### WORK TO BE COMPLETED
An unchanged copy of each entry below is needed; keep the pictures out of it.

### GIVEN DATA
=======

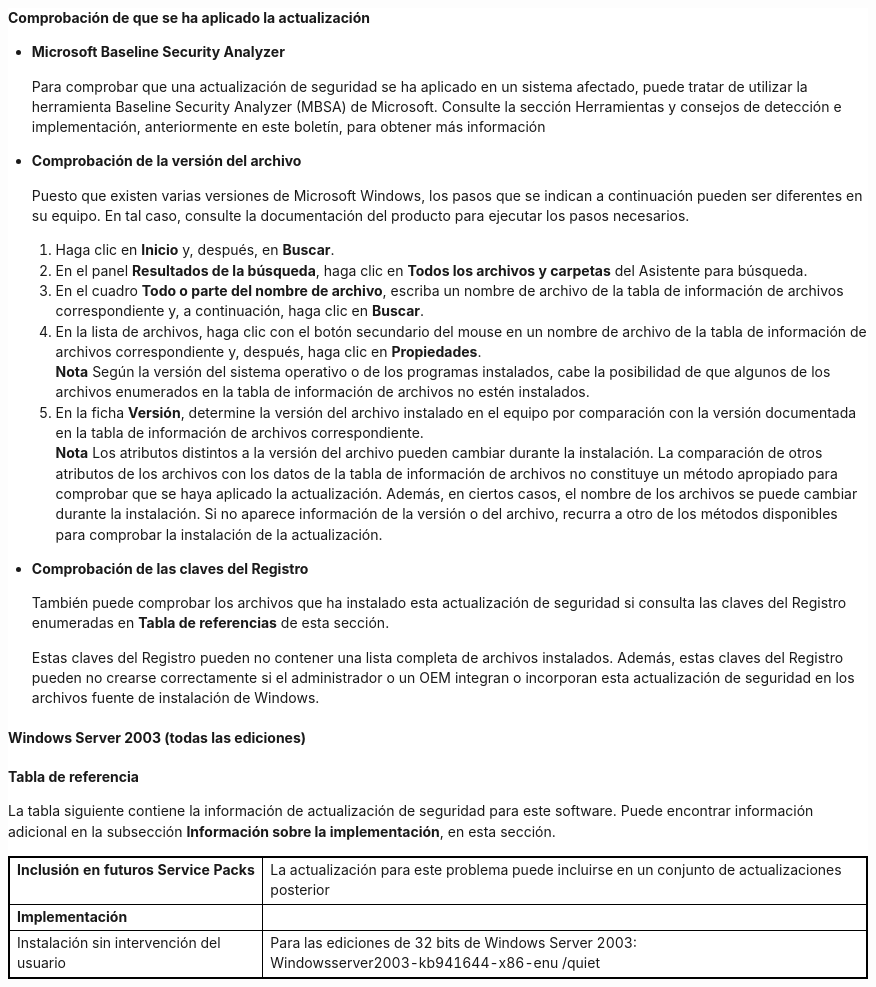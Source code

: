 **Comprobación de que se ha aplicado la actualización**

-   **Microsoft Baseline Security Analyzer**

    Para comprobar que una actualización de seguridad se ha aplicado en un sistema afectado, puede tratar de utilizar la herramienta Baseline Security Analyzer (MBSA) de Microsoft. Consulte la sección Herramientas y consejos de detección e implementación, anteriormente en este boletín, para obtener más información

-   **Comprobación de la versión del archivo**

    Puesto que existen varias versiones de Microsoft Windows, los pasos que se indican a continuación pueden ser diferentes en su equipo. En tal caso, consulte la documentación del producto para ejecutar los pasos necesarios.

    1.  Haga clic en **Inicio** y, después, en **Buscar**.
    2.  En el panel **Resultados de la búsqueda**, haga clic en **Todos los archivos y carpetas** del Asistente para búsqueda.
    3.  En el cuadro **Todo o parte del nombre de archivo**, escriba un nombre de archivo de la tabla de información de archivos correspondiente y, a continuación, haga clic en **Buscar**.
    4.  En la lista de archivos, haga clic con el botón secundario del mouse en un nombre de archivo de la tabla de información de archivos correspondiente y, después, haga clic en **Propiedades**.  
        **Nota** Según la versión del sistema operativo o de los programas instalados, cabe la posibilidad de que algunos de los archivos enumerados en la tabla de información de archivos no estén instalados.
    5.  En la ficha **Versión**, determine la versión del archivo instalado en el equipo por comparación con la versión documentada en la tabla de información de archivos correspondiente.  
        **Nota** Los atributos distintos a la versión del archivo pueden cambiar durante la instalación. La comparación de otros atributos de los archivos con los datos de la tabla de información de archivos no constituye un método apropiado para comprobar que se haya aplicado la actualización. Además, en ciertos casos, el nombre de los archivos se puede cambiar durante la instalación. Si no aparece información de la versión o del archivo, recurra a otro de los métodos disponibles para comprobar la instalación de la actualización.

-   **Comprobación de las claves del Registro**

    También puede comprobar los archivos que ha instalado esta actualización de seguridad si consulta las claves del Registro enumeradas en **Tabla de referencias** de esta sección.

    Estas claves del Registro pueden no contener una lista completa de archivos instalados. Además, estas claves del Registro pueden no crearse correctamente si el administrador o un OEM integran o incorporan esta actualización de seguridad en los archivos fuente de instalación de Windows.

#### Windows Server 2003 (todas las ediciones)

**Tabla de referencia**

La tabla siguiente contiene la información de actualización de seguridad para este software. Puede encontrar información adicional en la subsección **Información sobre la implementación**, en esta sección.

<p></p>
<p> </p>
<table style="border:1px solid black;">
<tbody>
<tr class="odd">
<td style="border:1px solid black;"><strong>Inclusión en futuros Service Packs</strong></td>
<td style="border:1px solid black;">La actualización para este problema puede incluirse en un conjunto de actualizaciones posterior</td>
</tr>
<tr class="even">
<td style="border:1px solid black;"><strong>Implementación</strong></td>
<td style="border:1px solid black;"></td>
</tr>
<tr class="odd">
<td style="border:1px solid black;">Instalación sin intervención del usuario</td>
<td style="border:1px solid black;">Para las ediciones de 32 bits de Windows Server 2003:<br />
Windowsserver2003-kb941644-x86-enu /quiet<br />
</td>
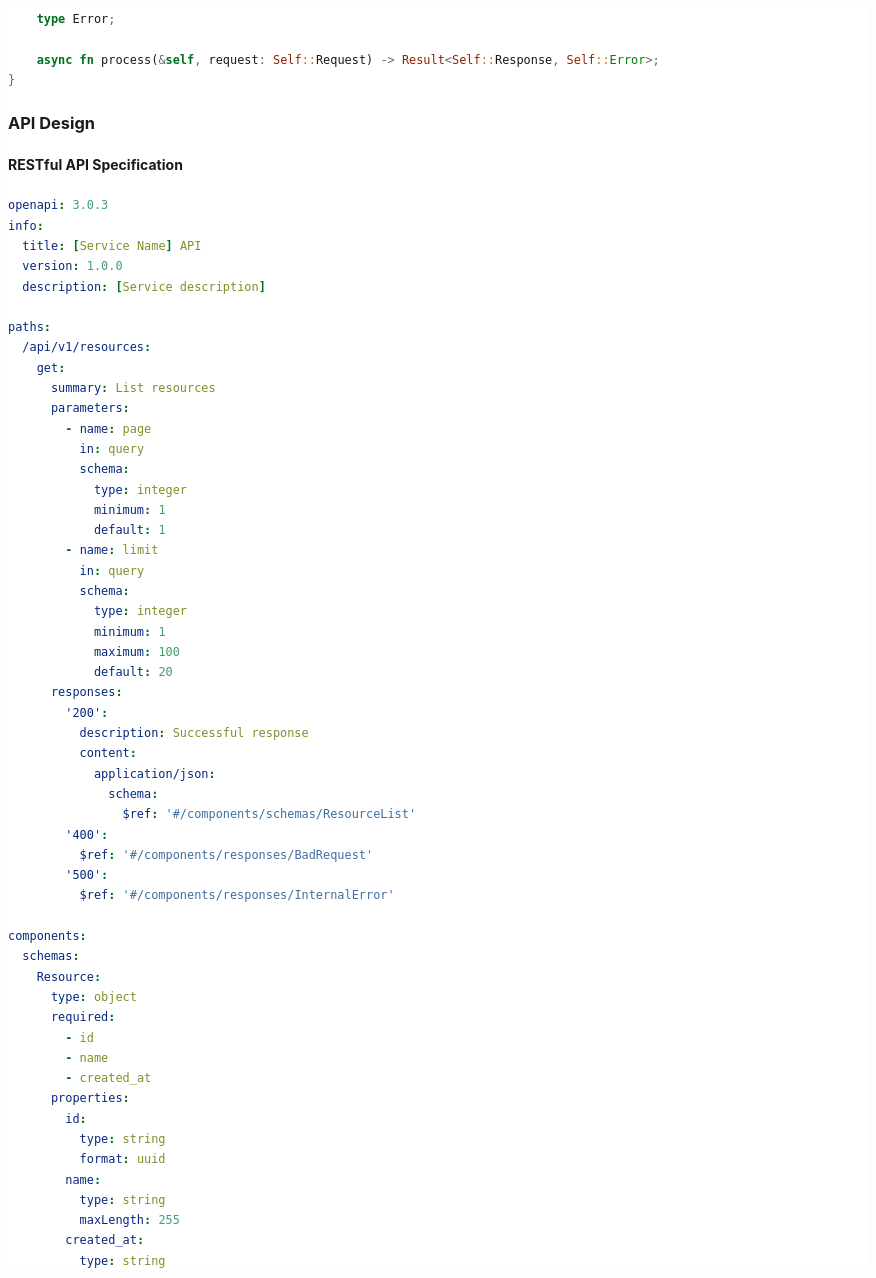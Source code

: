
 ```rust
    type Error;
    
    async fn process(&self, request: Self::Request) -> Result<Self::Response, Self::Error>;
}
```

### API Design
#### RESTful API Specification
```yaml
openapi: 3.0.3
info:
  title: [Service Name] API
  version: 1.0.0
  description: [Service description]

paths:
  /api/v1/resources:
    get:
      summary: List resources
      parameters:
        - name: page
          in: query
          schema:
            type: integer
            minimum: 1
            default: 1
        - name: limit
          in: query
          schema:
            type: integer
            minimum: 1
            maximum: 100
            default: 20
      responses:
        '200':
          description: Successful response
          content:
            application/json:
              schema:
                $ref: '#/components/schemas/ResourceList'
        '400':
          $ref: '#/components/responses/BadRequest'
        '500':
          $ref: '#/components/responses/InternalError'

components:
  schemas:
    Resource:
      type: object
      required:
        - id
        - name
        - created_at
      properties:
        id:
          type: string
          format: uuid
        name:
          type: string
          maxLength: 255
        created_at:
          type: string
```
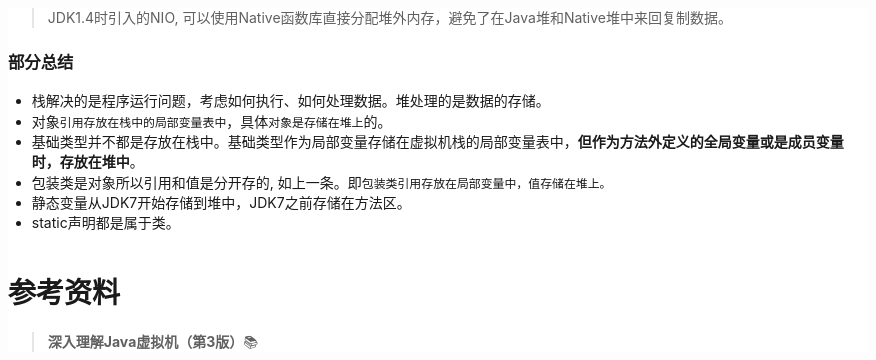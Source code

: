 > JDK1.4时引入的NIO, 可以使用Native函数库直接分配堆外内存，避免了在Java堆和Native堆中来回复制数据。



### 部分总结

* 栈解决的是程序运行问题，考虑如何执行、如何处理数据。堆处理的是数据的存储。
* 对象`引用存放在栈中的局部变量表中`，具体`对象是存储在堆上`的。
* 基础类型并不都是存放在栈中。基础类型作为局部变量存储在虚拟机栈的局部变量表中，**但作为方法外定义的全局变量或是成员变量时，存放在堆中**。
* 包装类是对象所以引用和值是分开存的, 如上一条。即`包装类引用存放在局部变量中，值存储在堆上。`
* 静态变量从JDK7开始存储到堆中，JDK7之前存储在方法区。
* static声明都是属于类。

# 参考资料

> **深入理解Java虚拟机（第3版）**📚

=======

### FINAL ANSWER
Source code

: **Comprobación de que se ha aplicado la actualización**

-   **Microsoft Baseline Security Analyzer**

    Para comprobar que una actualización de seguridad se ha aplicado en un sistema afectado, puede tratar de utilizar la herramienta Baseline Security Analyzer (MBSA) de Microsoft. Consulte la sección Herramientas y consejos de detección e implementación, anteriormente en este boletín, para obtener más información

-   **Comprobación de la versión del archivo**

    Puesto que existen varias versiones de Microsoft Windows, los pasos que se indican a continuación pueden ser diferentes en su equipo. En tal caso, consulte la documentación del producto para ejecutar los pasos necesarios.

    1.  Haga clic en **Inicio** y, después, en **Buscar**.
    2.  En el panel **Resultados de la búsqueda**, haga clic en **Todos los archivos y carpetas** del Asistente para búsqueda.
    3.  En el cuadro **Todo o parte del nombre de archivo**, escriba un nombre de archivo de la tabla de información de archivos correspondiente y, a continuación, haga clic en **Buscar**.
    4.  En la lista de archivos, haga clic con el botón secundario del mouse en un nombre de archivo de la tabla de información de archivos correspondiente y, después, haga clic en **Propiedades**.  
        **Nota** Según la versión del sistema operativo o de los programas instalados, cabe la posibilidad de que algunos de los archivos enumerados en la tabla de información de archivos no estén instalados.
    5.  En la ficha **Versión**, determine la versión del archivo instalado en el equipo por comparación con la versión documentada en la tabla de información de archivos correspondiente.  
        **Nota** Los atributos distintos a la versión del archivo pueden cambiar durante la instalación. La comparación de otros atributos de los archivos con los datos de la tabla de información de archivos no constituye un método apropiado para comprobar que se haya aplicado la actualización. Además, en ciertos casos, el nombre de los archivos se puede cambiar durante la instalación. Si no aparece información de la versión o del archivo, recurra a otro de los métodos disponibles para comprobar la instalación de la actualización.

-   **Comprobación de las claves del Registro**

    También puede comprobar los archivos que ha instalado esta actualización de seguridad si consulta las claves del Registro enumeradas en **Tabla de referencias** de esta sección.

    Estas claves del Registro pueden no contener una lista completa de archivos instalados. Además, estas claves del Registro pueden no crearse correctamente si el administrador o un OEM integran o incorporan esta actualización de seguridad en los archivos fuente de instalación de Windows.

#### Windows Server 2003 (todas las ediciones)

**Tabla de referencia**

La tabla siguiente contiene la información de actualización de seguridad para este software. Puede encontrar información adicional en la subsección **Información sobre la implementación**, en esta sección.

<p></p>
<p> </p>
<table style="border:1px solid black;">
<tbody>
<tr class="odd">
<td style="border:1px solid black;"><strong>Inclusión en futuros Service Packs</strong></td>
<td style="border:1px solid black;">La actualización para este problema puede incluirse en un conjunto de actualizaciones posterior</td>
</tr>
<tr class="even">
<td style="border:1px solid black;"><strong>Implementación</strong></td>
<td style="border:1px solid black;"></td>
</tr>
<tr class="odd">
<td style="border:1px solid black;">Instalación sin intervención del usuario</td>
<td style="border:1px solid black;">Para las ediciones de 32 bits de Windows Server 2003:<br />
Windowsserver2003-kb941644-x86-enu /quiet<br />
</td>
Source code

:
 ```rust
    type Error;
    
    async fn process(&self, request: Self::Request) -> Result<Self::Response, Self::Error>;
}
```

### API Design
#### RESTful API Specification
```yaml
openapi: 3.0.3
info:
  title: [Service Name] API
  version: 1.0.0
  description: [Service description]

paths:
  /api/v1/resources:
    get:
      summary: List resources
      parameters:
        - name: page
          in: query
          schema:
            type: integer
            minimum: 1
            default: 1
        - name: limit
          in: query
          schema:
            type: integer
            minimum: 1
            maximum: 100
            default: 20
      responses:
        '200':
          description: Successful response
          content:
            application/json:
              schema:
                $ref: '#/components/schemas/ResourceList'
        '400':
          $ref: '#/components/responses/BadRequest'
        '500':
          $ref: '#/components/responses/InternalError'

components:
  schemas:
    Resource:
      type: object
      required:
        - id
        - name
        - created_at
      properties:
        id:
          type: string
          format: uuid
        name:
          type: string
          maxLength: 255
        created_at:
          type: string
```
Source code

: > JDK1.4时引入的NIO, 可以使用Native函数库直接分配堆外内存，避免了在Java堆和Native堆中来回复制数据。



### 部分总结

* 栈解决的是程序运行问题，考虑如何执行、如何处理数据。堆处理的是数据的存储。
* 对象`引用存放在栈中的局部变量表中`，具体`对象是存储在堆上`的。
* 基础类型并不都是存放在栈中。基础类型作为局部变量存储在虚拟机栈的局部变量表中，**但作为方法外定义的全局变量或是成员变量时，存放在堆中**。
* 包装类是对象所以引用和值是分开存的, 如上一条。即`包装类引用存放在局部变量中，值存储在堆上。`
* 静态变量从JDK7开始存储到堆中，JDK7之前存储在方法区。
* static声明都是属于类。

# 参考资料

> **深入理解Java虚拟机（第3版）**📚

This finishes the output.